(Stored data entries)

== Segment start ==

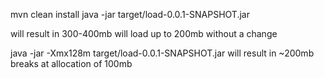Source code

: mvn clean install
java -jar target/load-0.0.1-SNAPSHOT.jar

will result in 300-400mb
will load up to 200mb without a change

java -jar -Xmx128m target/load-0.0.1-SNAPSHOT.jar
will result in ~200mb
breaks at allocation of 100mb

== Segment end ==

## Work item
What the response needs is every entry, repeated exactly, and none of the pictures.

## Result of this task
Source code

: mvn clean install
java -jar target/load-0.0.1-SNAPSHOT.jar

will result in 300-400mb
will load up to 200mb without a change

java -jar -Xmx128m target/load-0.0.1-SNAPSHOT.jar
will result in ~200mb
breaks at allocation of 100mb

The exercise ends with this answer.